Berlin presses Washington to clear up latest espionage claims
Berlin : Germany’s Foreign Ministry says a senior official has called the US ambassador to press for Washington to clear up allegations that the country’s foreign minister was a target of eavesdropping.
Ministry spokesman Martin Schaefer said that Stephan Steinlein, a deputy foreign minister, spoke with Ambassador John B Emerson the day after WikiLeaks published a document it claimed was a summary of a 2005 conversation Foreign Minister Frank-Walter Steinmeier had following a trip to the US.
Schaefer said that Steinlein pushed for Germany to be given “the necessary clarification and explanation of this and all other cases that are still open.”
Three weeks ago, Chancellor Angela Merkel’s chief of staff met with Emerson after a previous WikiLeaks report on alleged spying.
The whistleblowing website released documents Monday that it claimed demonstrated the U.S.’s National Security Agency targeted Steinmeier, his predecessor Joschka Fischer and senior diplomatic officials.
The documents reportedly include a list of 20 German mobile and landline numbers belonging to senior Foreign Ministry figures that were monitored by the NSA. Earlier this month, WikiLeaks claimed it had proof that the U.S. had spied on Germany’s political leaders and senior officials since the 1990s, including Chancellor Angela Merkel.
CIA whistleblower Edward Snowden’s revelations in 2013 showed for the first time that Merkel’s private mobile phone had been on a NSA monitoring list.

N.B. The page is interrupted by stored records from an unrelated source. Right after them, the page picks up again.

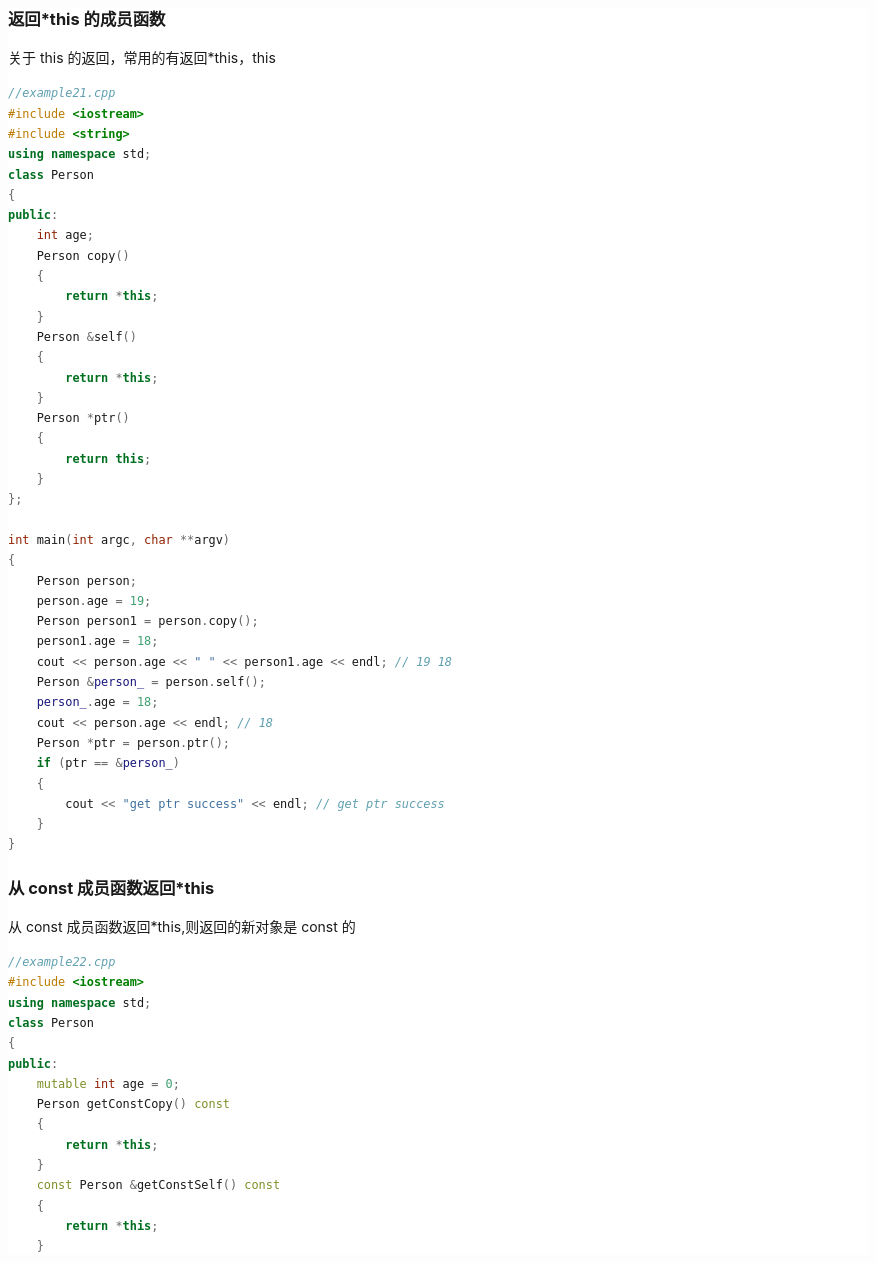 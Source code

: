 ### 返回\*this 的成员函数

关于 this 的返回，常用的有返回\*this，this

```cpp
//example21.cpp
#include <iostream>
#include <string>
using namespace std;
class Person
{
public:
    int age;
    Person copy()
    {
        return *this;
    }
    Person &self()
    {
        return *this;
    }
    Person *ptr()
    {
        return this;
    }
};

int main(int argc, char **argv)
{
    Person person;
    person.age = 19;
    Person person1 = person.copy();
    person1.age = 18;
    cout << person.age << " " << person1.age << endl; // 19 18
    Person &person_ = person.self();
    person_.age = 18;
    cout << person.age << endl; // 18
    Person *ptr = person.ptr();
    if (ptr == &person_)
    {
        cout << "get ptr success" << endl; // get ptr success
    }
}
```

### 从 const 成员函数返回\*this

从 const 成员函数返回\*this,则返回的新对象是 const 的

```cpp
//example22.cpp
#include <iostream>
using namespace std;
class Person
{
public:
    mutable int age = 0;
    Person getConstCopy() const
    {
        return *this;
    }
    const Person &getConstSelf() const
    {
        return *this;
    }
``` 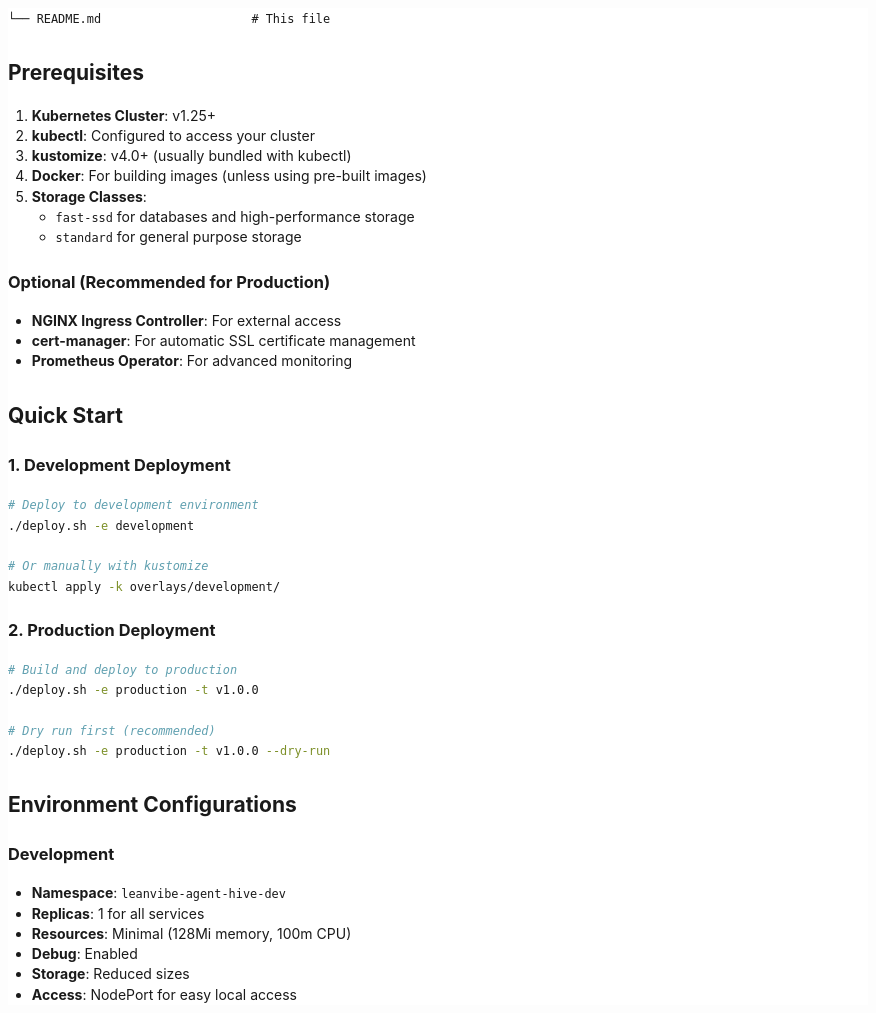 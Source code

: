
 ```
└── README.md                     # This file
```

## Prerequisites

1. **Kubernetes Cluster**: v1.25+
2. **kubectl**: Configured to access your cluster
3. **kustomize**: v4.0+ (usually bundled with kubectl)
4. **Docker**: For building images (unless using pre-built images)
5. **Storage Classes**: 
   - `fast-ssd` for databases and high-performance storage
   - `standard` for general purpose storage

### Optional (Recommended for Production)
- **NGINX Ingress Controller**: For external access
- **cert-manager**: For automatic SSL certificate management
- **Prometheus Operator**: For advanced monitoring

## Quick Start

### 1. Development Deployment

```bash
# Deploy to development environment
./deploy.sh -e development

# Or manually with kustomize
kubectl apply -k overlays/development/
```

### 2. Production Deployment

```bash
# Build and deploy to production
./deploy.sh -e production -t v1.0.0

# Dry run first (recommended)
./deploy.sh -e production -t v1.0.0 --dry-run
```

## Environment Configurations

### Development
- **Namespace**: `leanvibe-agent-hive-dev`
- **Replicas**: 1 for all services
- **Resources**: Minimal (128Mi memory, 100m CPU)
- **Debug**: Enabled
- **Storage**: Reduced sizes
- **Access**: NodePort for easy local access
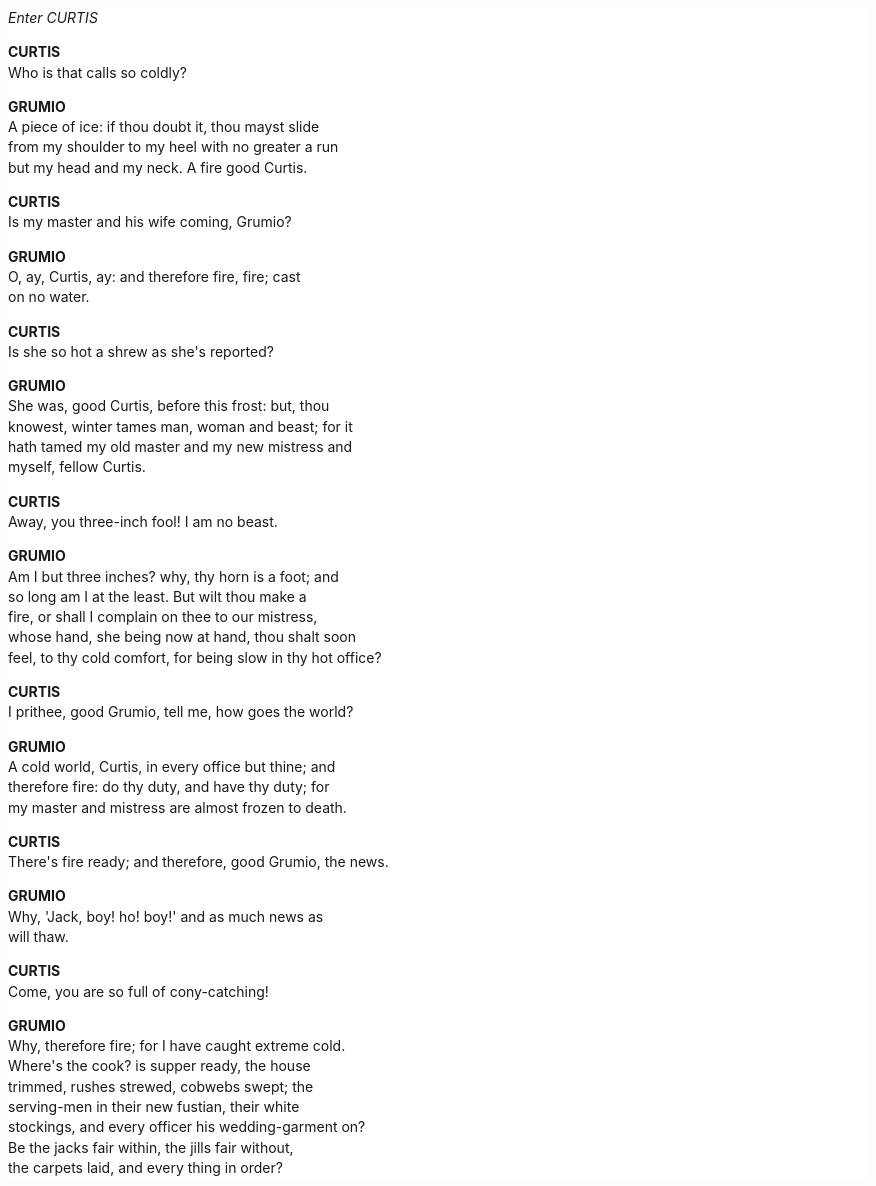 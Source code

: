 _Enter CURTIS_

**CURTIS**  
Who is that calls so coldly?

**GRUMIO**  
A piece of ice: if thou doubt it, thou mayst slide  
from my shoulder to my heel with no greater a run  
but my head and my neck. A fire good Curtis.

**CURTIS**  
Is my master and his wife coming, Grumio?

**GRUMIO**  
O, ay, Curtis, ay: and therefore fire, fire; cast  
on no water.

**CURTIS**  
Is she so hot a shrew as she's reported?

**GRUMIO**  
She was, good Curtis, before this frost: but, thou  
knowest, winter tames man, woman and beast; for it  
hath tamed my old master and my new mistress and  
myself, fellow Curtis.

**CURTIS**  
Away, you three-inch fool! I am no beast.

**GRUMIO**  
Am I but three inches? why, thy horn is a foot; and  
so long am I at the least. But wilt thou make a  
fire, or shall I complain on thee to our mistress,  
whose hand, she being now at hand, thou shalt soon  
feel, to thy cold comfort, for being slow in thy hot office?

**CURTIS**  
I prithee, good Grumio, tell me, how goes the world?

**GRUMIO**  
A cold world, Curtis, in every office but thine; and  
therefore fire: do thy duty, and have thy duty; for  
my master and mistress are almost frozen to death.

**CURTIS**  
There's fire ready; and therefore, good Grumio, the news.

**GRUMIO**  
Why, 'Jack, boy! ho! boy!' and as much news as  
will thaw.

**CURTIS**  
Come, you are so full of cony-catching!

**GRUMIO**  
Why, therefore fire; for I have caught extreme cold.  
Where's the cook? is supper ready, the house  
trimmed, rushes strewed, cobwebs swept; the  
serving-men in their new fustian, their white  
stockings, and every officer his wedding-garment on?  
Be the jacks fair within, the jills fair without,  
the carpets laid, and every thing in order?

German-US relations were badly strained after fugitive US intelligence contractor Edward Snowden in 2013 revealed widespread US foreign surveillance, although a probe into the alleged tapping of Chancellor Angela Merkel’s mobile phone was dropped due to lack of proof. Earlier this month Merkel’s chief of staff called Emerson to the chancellery over reports the United States did not just listen in on Merkel’s mobile phone but also eavesdropped on several ministers.